● **Problem requirements**: Once you find the line with "6 183.81800842285156 0.5253143310546875" in the entries below, return exactly every line from it through the line with "8 184.3736114501953 1.0809173583984375".

Dataset entries:
┄┄┄┄┄┄

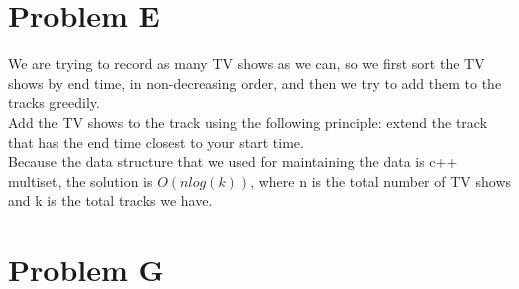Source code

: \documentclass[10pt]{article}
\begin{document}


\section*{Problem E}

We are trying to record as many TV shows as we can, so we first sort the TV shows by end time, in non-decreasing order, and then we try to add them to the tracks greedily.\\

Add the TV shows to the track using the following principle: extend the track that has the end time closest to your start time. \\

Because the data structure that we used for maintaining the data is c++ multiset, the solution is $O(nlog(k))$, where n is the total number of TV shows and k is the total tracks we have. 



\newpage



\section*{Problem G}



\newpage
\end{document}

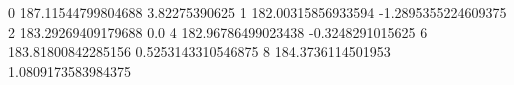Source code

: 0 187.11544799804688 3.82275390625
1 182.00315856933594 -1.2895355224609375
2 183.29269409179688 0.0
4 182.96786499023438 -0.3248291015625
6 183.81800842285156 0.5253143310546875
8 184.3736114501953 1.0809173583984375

┄┄┄┄┄┄

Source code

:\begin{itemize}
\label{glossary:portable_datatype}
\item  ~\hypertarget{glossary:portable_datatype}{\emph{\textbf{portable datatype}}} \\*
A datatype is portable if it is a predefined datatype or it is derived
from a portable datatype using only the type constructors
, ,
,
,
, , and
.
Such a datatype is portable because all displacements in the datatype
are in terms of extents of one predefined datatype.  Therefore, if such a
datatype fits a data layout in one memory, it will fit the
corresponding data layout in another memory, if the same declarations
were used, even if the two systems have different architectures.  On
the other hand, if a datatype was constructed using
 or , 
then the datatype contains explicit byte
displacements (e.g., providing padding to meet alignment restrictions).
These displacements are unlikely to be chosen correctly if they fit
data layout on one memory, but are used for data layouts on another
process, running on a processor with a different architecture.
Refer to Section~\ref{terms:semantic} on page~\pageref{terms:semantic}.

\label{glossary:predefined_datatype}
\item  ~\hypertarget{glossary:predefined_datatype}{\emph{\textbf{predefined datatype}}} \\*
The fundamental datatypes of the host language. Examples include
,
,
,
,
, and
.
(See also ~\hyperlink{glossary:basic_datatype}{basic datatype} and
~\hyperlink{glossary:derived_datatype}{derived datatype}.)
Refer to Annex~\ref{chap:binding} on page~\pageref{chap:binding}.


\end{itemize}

┄┄┄┄┄┄

● **Answer section**:
6 183.81800842285156 0.5253143310546875
8 184.3736114501953 1.0809173583984375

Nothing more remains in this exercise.